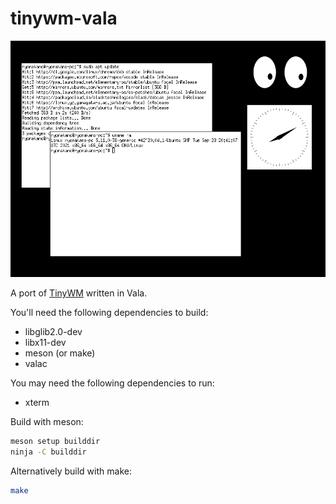 # tinywm-vala
![screenshot](screenshot.png)

A port of [TinyWM](https://github.com/mackstann/tinywm) written in Vala.

You'll need the following dependencies to build:

* libglib2.0-dev
* libx11-dev
* meson (or make)
* valac

You may need the following dependencies to run:

* xterm

Build with meson:

```bash
meson setup builddir
ninja -C builddir
```

Alternatively build with make:

```bash
make
```
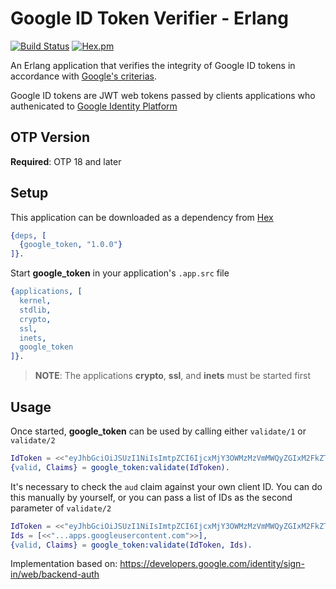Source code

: # Google ID Token Verifier - Erlang

[![Build Status](https://travis-ci.org/ruel/google-token-erlang.svg?branch=master)](https://travis-ci.org/ruel/google-token-erlang) [![Hex.pm](https://img.shields.io/hexpm/v/google_token.svg)](https://hex.pm/packages/google_token)

An Erlang application that verifies the integrity of Google ID tokens
in accordance with [Google's criterias](https://developers.google.com/identity/sign-in/web/backend-auth).

Google ID tokens are JWT web tokens passed by clients applications who
authenicated to [Google Identity Platform](https://developers.google.com/identity/protocols/OpenIDConnect)

## OTP Version

**Required**: OTP 18 and later

## Setup

This application can be downloaded as a dependency from [Hex](https://hex.pm/packages/google-token)

```erlang
{deps, [
  {google_token, "1.0.0"}
]}. 
```

Start **google_token** in your application's `.app.src` file

```erlang
{applications, [
  kernel,
  stdlib,
  crypto,
  ssl,
  inets,
  google_token  
]}.
```

> **NOTE**: The applications **crypto**, **ssl**, and **inets** must be started
first

## Usage

Once started, **google_token** can be used by calling either `validate/1` or
`validate/2`

```erlang
IdToken = <<"eyJhbGciOiJSUzI1NiIsImtpZCI6IjcxMjY3OWMzMzVmMWQyZGIxM2FkZTQ0N2NlYjY2NThkM2QwZWExZWIifQ....">>,
{valid, Claims} = google_token:validate(IdToken).
```

It's necessary to check the `aud` claim against your own client ID. You can
do this manually by yourself, or you can pass a list of IDs as the second
parameter of `validate/2`

```erlang
IdToken = <<"eyJhbGciOiJSUzI1NiIsImtpZCI6IjcxMjY3OWMzMzVmMWQyZGIxM2FkZTQ0N2NlYjY2NThkM2QwZWExZWIifQ....">>,
Ids = [<<"...apps.googleusercontent.com">>],
{valid, Claims} = google_token:validate(IdToken, Ids).
```

Implementation based on: https://developers.google.com/identity/sign-in/web/backend-auth
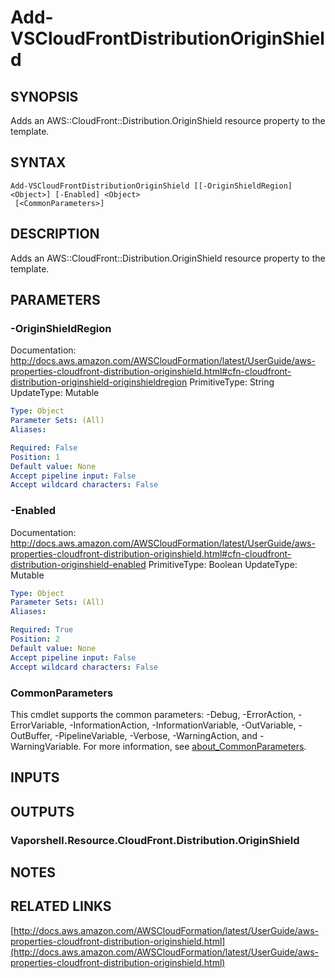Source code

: # Add-VSCloudFrontDistributionOriginShield

## SYNOPSIS
Adds an AWS::CloudFront::Distribution.OriginShield resource property to the template.

## SYNTAX

```
Add-VSCloudFrontDistributionOriginShield [[-OriginShieldRegion] <Object>] [-Enabled] <Object>
 [<CommonParameters>]
```

## DESCRIPTION
Adds an AWS::CloudFront::Distribution.OriginShield resource property to the template.

## PARAMETERS

### -OriginShieldRegion
Documentation: http://docs.aws.amazon.com/AWSCloudFormation/latest/UserGuide/aws-properties-cloudfront-distribution-originshield.html#cfn-cloudfront-distribution-originshield-originshieldregion
PrimitiveType: String
UpdateType: Mutable

```yaml
Type: Object
Parameter Sets: (All)
Aliases:

Required: False
Position: 1
Default value: None
Accept pipeline input: False
Accept wildcard characters: False
```

### -Enabled
Documentation: http://docs.aws.amazon.com/AWSCloudFormation/latest/UserGuide/aws-properties-cloudfront-distribution-originshield.html#cfn-cloudfront-distribution-originshield-enabled
PrimitiveType: Boolean
UpdateType: Mutable

```yaml
Type: Object
Parameter Sets: (All)
Aliases:

Required: True
Position: 2
Default value: None
Accept pipeline input: False
Accept wildcard characters: False
```

### CommonParameters
This cmdlet supports the common parameters: -Debug, -ErrorAction, -ErrorVariable, -InformationAction, -InformationVariable, -OutVariable, -OutBuffer, -PipelineVariable, -Verbose, -WarningAction, and -WarningVariable. For more information, see [about_CommonParameters](http://go.microsoft.com/fwlink/?LinkID=113216).

## INPUTS

## OUTPUTS

### Vaporshell.Resource.CloudFront.Distribution.OriginShield
## NOTES

## RELATED LINKS

[http://docs.aws.amazon.com/AWSCloudFormation/latest/UserGuide/aws-properties-cloudfront-distribution-originshield.html](http://docs.aws.amazon.com/AWSCloudFormation/latest/UserGuide/aws-properties-cloudfront-distribution-originshield.html)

**Your assignment**. Skip the pictures and output all entries exactly.

**Answer box**.
 # tinywm-vala
![screenshot](screenshot.png)

A port of [TinyWM](https://github.com/mackstann/tinywm) written in Vala.

You'll need the following dependencies to build:

* libglib2.0-dev
* libx11-dev
* meson (or make)
* valac

You may need the following dependencies to run:

* xterm

Build with meson:

```bash
meson setup builddir
ninja -C builddir
```

Alternatively build with make:

```bash
make
```
Source code

: # Google ID Token Verifier - Erlang

[![Build Status](https://travis-ci.org/ruel/google-token-erlang.svg?branch=master)](https://travis-ci.org/ruel/google-token-erlang) [![Hex.pm](https://img.shields.io/hexpm/v/google_token.svg)](https://hex.pm/packages/google_token)

An Erlang application that verifies the integrity of Google ID tokens
in accordance with [Google's criterias](https://developers.google.com/identity/sign-in/web/backend-auth).

Google ID tokens are JWT web tokens passed by clients applications who
authenicated to [Google Identity Platform](https://developers.google.com/identity/protocols/OpenIDConnect)

## OTP Version

**Required**: OTP 18 and later

## Setup

This application can be downloaded as a dependency from [Hex](https://hex.pm/packages/google-token)

```erlang
{deps, [
  {google_token, "1.0.0"}
]}. 
```

Start **google_token** in your application's `.app.src` file

```erlang
{applications, [
  kernel,
  stdlib,
  crypto,
  ssl,
  inets,
  google_token  
]}.
```

> **NOTE**: The applications **crypto**, **ssl**, and **inets** must be started
first

## Usage

Once started, **google_token** can be used by calling either `validate/1` or
`validate/2`

```erlang
IdToken = <<"eyJhbGciOiJSUzI1NiIsImtpZCI6IjcxMjY3OWMzMzVmMWQyZGIxM2FkZTQ0N2NlYjY2NThkM2QwZWExZWIifQ....">>,
{valid, Claims} = google_token:validate(IdToken).
```

It's necessary to check the `aud` claim against your own client ID. You can
do this manually by yourself, or you can pass a list of IDs as the second
parameter of `validate/2`

```erlang
IdToken = <<"eyJhbGciOiJSUzI1NiIsImtpZCI6IjcxMjY3OWMzMzVmMWQyZGIxM2FkZTQ0N2NlYjY2NThkM2QwZWExZWIifQ....">>,
Ids = [<<"...apps.googleusercontent.com">>],
{valid, Claims} = google_token:validate(IdToken, Ids).
```

Implementation based on: https://developers.google.com/identity/sign-in/web/backend-auth
Source code

: # Add-VSCloudFrontDistributionOriginShield

## SYNOPSIS
Adds an AWS::CloudFront::Distribution.OriginShield resource property to the template.

## SYNTAX

```
Add-VSCloudFrontDistributionOriginShield [[-OriginShieldRegion] <Object>] [-Enabled] <Object>
 [<CommonParameters>]
```

## DESCRIPTION
Adds an AWS::CloudFront::Distribution.OriginShield resource property to the template.

## PARAMETERS

### -OriginShieldRegion
Documentation: http://docs.aws.amazon.com/AWSCloudFormation/latest/UserGuide/aws-properties-cloudfront-distribution-originshield.html#cfn-cloudfront-distribution-originshield-originshieldregion
PrimitiveType: String
UpdateType: Mutable

```yaml
Type: Object
Parameter Sets: (All)
Aliases:

Required: False
Position: 1
Default value: None
Accept pipeline input: False
Accept wildcard characters: False
```

### -Enabled
Documentation: http://docs.aws.amazon.com/AWSCloudFormation/latest/UserGuide/aws-properties-cloudfront-distribution-originshield.html#cfn-cloudfront-distribution-originshield-enabled
PrimitiveType: Boolean
UpdateType: Mutable

```yaml
Type: Object
Parameter Sets: (All)
Aliases:

Required: True
Position: 2
Default value: None
Accept pipeline input: False
Accept wildcard characters: False
```

### CommonParameters
This cmdlet supports the common parameters: -Debug, -ErrorAction, -ErrorVariable, -InformationAction, -InformationVariable, -OutVariable, -OutBuffer, -PipelineVariable, -Verbose, -WarningAction, and -WarningVariable. For more information, see [about_CommonParameters](http://go.microsoft.com/fwlink/?LinkID=113216).

## INPUTS

## OUTPUTS

### Vaporshell.Resource.CloudFront.Distribution.OriginShield
## NOTES

## RELATED LINKS

[http://docs.aws.amazon.com/AWSCloudFormation/latest/UserGuide/aws-properties-cloudfront-distribution-originshield.html](http://docs.aws.amazon.com/AWSCloudFormation/latest/UserGuide/aws-properties-cloudfront-distribution-originshield.html)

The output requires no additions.